Although the origin of the Shih Tzu is shrouded in mystery, it is probably mostly of Tibetan origin. Along with such breeds as the Lhasa Apso, Tibetan Terrier, and Tibetan Spaniel, it is one of a group of small, shaggy Oriental breeds classified as “lion dogs” and considered sacred in Buddhism. Once such dogs were sent as gifts to the ruling Chinese emperors in Beijing, they were likely crossed with other Chinese breeds such as the Pekingese, Pug, and Japanese Chin. The Shih Tzu was developed as a distinctive breed mostly in the court of the Chinese dowager empress Cixi (T’zu Hsi). After Cixi’s death in 1908, breeding became more haphazard. Because the breed was associated with the royal court, it is believed to have become extinct in China after the 1949 Communist Revolution. Therefore, all modern Shih Tzu are descended from just seven dogs and seven bitches; three of which were imported into Norway by diplomats stationed in China, a fourth into Sweden, and six into Great Britain. Only one of these was actually bred in the royal palace.
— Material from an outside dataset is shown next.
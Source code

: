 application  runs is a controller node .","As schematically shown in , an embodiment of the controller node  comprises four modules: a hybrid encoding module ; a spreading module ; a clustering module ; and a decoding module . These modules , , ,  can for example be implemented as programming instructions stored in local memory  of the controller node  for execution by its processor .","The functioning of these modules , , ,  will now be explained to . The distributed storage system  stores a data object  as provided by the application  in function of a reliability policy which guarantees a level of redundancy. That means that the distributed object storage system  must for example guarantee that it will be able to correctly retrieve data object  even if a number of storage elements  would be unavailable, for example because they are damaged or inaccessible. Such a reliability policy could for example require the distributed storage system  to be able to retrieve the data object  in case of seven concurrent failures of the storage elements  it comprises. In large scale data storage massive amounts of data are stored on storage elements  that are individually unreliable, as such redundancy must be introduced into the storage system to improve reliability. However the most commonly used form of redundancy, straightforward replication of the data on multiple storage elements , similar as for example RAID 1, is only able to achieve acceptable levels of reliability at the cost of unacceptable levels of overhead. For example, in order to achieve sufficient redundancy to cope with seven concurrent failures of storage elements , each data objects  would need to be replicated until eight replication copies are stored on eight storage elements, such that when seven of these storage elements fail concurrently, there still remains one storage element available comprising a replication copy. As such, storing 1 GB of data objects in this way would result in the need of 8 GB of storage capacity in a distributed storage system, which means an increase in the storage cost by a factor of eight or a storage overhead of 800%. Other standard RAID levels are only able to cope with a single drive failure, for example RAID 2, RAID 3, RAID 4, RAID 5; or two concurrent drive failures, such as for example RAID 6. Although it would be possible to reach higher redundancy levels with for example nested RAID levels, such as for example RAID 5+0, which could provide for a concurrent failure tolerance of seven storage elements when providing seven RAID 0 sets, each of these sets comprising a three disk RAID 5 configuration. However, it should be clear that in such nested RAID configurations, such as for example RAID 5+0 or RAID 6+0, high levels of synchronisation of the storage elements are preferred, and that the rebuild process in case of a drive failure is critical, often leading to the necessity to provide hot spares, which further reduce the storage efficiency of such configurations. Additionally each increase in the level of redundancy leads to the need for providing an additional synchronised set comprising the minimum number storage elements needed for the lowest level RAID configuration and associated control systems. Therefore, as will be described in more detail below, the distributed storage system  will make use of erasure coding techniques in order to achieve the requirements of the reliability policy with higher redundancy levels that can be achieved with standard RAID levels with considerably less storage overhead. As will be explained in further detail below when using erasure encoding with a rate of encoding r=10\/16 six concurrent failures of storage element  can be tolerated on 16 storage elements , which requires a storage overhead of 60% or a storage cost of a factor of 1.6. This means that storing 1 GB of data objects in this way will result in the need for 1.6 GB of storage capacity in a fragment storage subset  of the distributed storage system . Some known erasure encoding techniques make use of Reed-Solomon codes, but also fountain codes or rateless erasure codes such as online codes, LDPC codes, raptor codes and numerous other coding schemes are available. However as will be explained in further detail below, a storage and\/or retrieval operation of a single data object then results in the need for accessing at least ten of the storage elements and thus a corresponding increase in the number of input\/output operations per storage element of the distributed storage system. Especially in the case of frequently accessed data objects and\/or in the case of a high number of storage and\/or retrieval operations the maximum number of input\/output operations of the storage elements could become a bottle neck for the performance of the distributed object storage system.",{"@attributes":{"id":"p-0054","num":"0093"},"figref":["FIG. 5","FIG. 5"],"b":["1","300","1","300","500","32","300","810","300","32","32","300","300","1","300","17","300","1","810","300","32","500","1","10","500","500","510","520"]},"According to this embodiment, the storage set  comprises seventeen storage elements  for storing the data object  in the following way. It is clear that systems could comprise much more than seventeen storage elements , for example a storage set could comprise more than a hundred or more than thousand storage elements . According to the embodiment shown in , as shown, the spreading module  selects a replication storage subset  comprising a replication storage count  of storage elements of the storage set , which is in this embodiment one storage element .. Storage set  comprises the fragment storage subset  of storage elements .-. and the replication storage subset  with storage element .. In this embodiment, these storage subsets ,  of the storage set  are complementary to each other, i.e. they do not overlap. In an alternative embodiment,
The final foundation dog was a black and white Pekingese deliberately crossed with a Shih Tzu in 1952 by a British breeder, to reduce size and length of leg and improve pigment. Until 1952, Shih Tzu and Lhasa Apsos were considered the same breed by the AKC and the Canadian Kennel Club. The Shih Tzu did not receive full AKC recognition as a separate breed until 1969. After that time, its popularity exploded.
Throughout history, the breed’s sole purpose has been to serve as a companion dog. The wide variety of colors and markings found in Shih Tzu, all of which are to be considered equally, are probably in part the result of court eunuchs breeding the dogs to match the colors of the gowns of the ladies of the court. Shih Tzu temperament has always been friendly and outgoing. A well-bred Shih Tzu rarely meets a person he does not like, or a situation he cannot handle. In fact, he is likely to give a burglar a guided tour! In the show ring, a Shih Tzu should move smoothly and proudly around the ring, with adistinctly arrogant carriage. Without being raced or strung up, he should naturally hold his head high, and his teacup-handle tail (probably wagging) should be curved well-over his level topline.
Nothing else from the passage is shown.